I just read the Wikipidia article "n-sphere" where I quote : "Interestingly, given the radius R, the volume and the surface area of the n-sphere reaches a maximum and then decrease towards zero as the dimension n increases". Can you explain it in an intuitive way ? I think the math behind the formula of the surface or volume of an n-sphere is too difficult for me too understand. I just would like to understand why is the volume/surface decrease and reach 0. That seems unbelievable for me.
Thank you!
Let $V_n(r)=A_nr^n$ be the volume of the $n$-sphere of radius $r$. Then $$A_n=V_n(1)=\int_{-1}^1V_{n-1}(\sqrt {1-x^2}\;)\;dx=$$ $$=2\int_0^1V_{n-1}(\sqrt { 1-x^2}\;)\;dx=$$ $$=2\int_0^1A_{n-1}\cdot (1-x^2)^{(n-1)/2}\;dx.$$
For very large $n$ and for $x\in [0,1]$ the value of $(1-x^2)^{(n-1)/2}$ is small except when $x$ is near $0$.

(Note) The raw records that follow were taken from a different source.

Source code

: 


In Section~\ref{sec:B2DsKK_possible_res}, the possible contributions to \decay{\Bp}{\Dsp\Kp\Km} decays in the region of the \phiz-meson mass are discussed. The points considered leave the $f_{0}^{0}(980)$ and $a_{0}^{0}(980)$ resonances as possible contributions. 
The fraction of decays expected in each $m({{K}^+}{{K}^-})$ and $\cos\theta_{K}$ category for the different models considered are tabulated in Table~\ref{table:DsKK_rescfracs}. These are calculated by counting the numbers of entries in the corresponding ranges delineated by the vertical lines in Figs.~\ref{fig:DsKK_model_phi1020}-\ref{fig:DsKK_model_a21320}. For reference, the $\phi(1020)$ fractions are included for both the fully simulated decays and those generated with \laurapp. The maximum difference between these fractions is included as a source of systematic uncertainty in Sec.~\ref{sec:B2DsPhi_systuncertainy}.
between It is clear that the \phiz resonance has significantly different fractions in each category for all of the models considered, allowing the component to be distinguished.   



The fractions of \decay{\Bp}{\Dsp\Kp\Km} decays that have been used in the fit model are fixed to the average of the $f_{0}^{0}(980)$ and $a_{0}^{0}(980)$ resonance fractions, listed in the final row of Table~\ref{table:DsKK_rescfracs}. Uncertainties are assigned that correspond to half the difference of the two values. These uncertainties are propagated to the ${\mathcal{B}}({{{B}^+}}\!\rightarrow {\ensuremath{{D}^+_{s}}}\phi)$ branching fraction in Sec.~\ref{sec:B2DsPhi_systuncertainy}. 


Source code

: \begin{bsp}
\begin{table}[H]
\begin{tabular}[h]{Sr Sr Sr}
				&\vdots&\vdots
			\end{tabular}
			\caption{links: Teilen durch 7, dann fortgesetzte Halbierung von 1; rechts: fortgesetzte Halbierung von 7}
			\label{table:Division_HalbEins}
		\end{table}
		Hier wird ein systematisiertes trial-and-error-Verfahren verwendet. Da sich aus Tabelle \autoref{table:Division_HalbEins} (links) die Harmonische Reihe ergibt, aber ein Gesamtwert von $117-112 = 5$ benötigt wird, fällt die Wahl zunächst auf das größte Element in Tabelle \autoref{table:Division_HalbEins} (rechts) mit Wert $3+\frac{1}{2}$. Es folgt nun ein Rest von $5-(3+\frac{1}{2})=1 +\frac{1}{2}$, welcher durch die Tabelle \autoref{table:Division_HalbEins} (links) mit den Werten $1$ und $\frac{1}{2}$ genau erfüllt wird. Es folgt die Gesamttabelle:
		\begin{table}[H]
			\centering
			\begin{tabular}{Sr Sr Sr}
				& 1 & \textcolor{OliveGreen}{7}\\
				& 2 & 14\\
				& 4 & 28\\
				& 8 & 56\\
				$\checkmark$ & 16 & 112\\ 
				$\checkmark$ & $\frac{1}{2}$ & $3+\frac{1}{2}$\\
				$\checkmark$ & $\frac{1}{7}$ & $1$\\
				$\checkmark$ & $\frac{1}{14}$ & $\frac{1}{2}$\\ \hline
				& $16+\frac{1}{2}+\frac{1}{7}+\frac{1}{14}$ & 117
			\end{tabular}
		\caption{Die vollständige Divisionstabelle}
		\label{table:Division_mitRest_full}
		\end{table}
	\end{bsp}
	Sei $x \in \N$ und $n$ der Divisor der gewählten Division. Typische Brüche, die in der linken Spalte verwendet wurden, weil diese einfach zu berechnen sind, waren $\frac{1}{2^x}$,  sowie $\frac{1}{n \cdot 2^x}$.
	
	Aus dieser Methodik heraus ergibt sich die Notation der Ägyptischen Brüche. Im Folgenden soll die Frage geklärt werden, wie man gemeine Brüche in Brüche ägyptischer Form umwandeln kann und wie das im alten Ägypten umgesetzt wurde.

For example when $n\geq 405$ and $x\in [0.1,1]$ we have $$(1-x^2)^{(n-1)/2}\leq (1-.01)^{202}<1/7.$$ And for $x\in [0,0.01]$ we have (obviously) $(1-x^2)^{(n-1)/2}\leq 1.$
So for $n\geq 405$ we have $$A_n/A_{n-1} =2\int_0^1 (1-x^2)^{(n-1)/2}\;dx\leq$$ $$\leq 2\int_0^{0.01}1\;dx+2\int_{0.01}^1(1/7)\;dx<1/3.$$ So $A_n <(A_{n-1})/3$ for all $ n\geq 405,$ so $A_n$ must converge to $0.$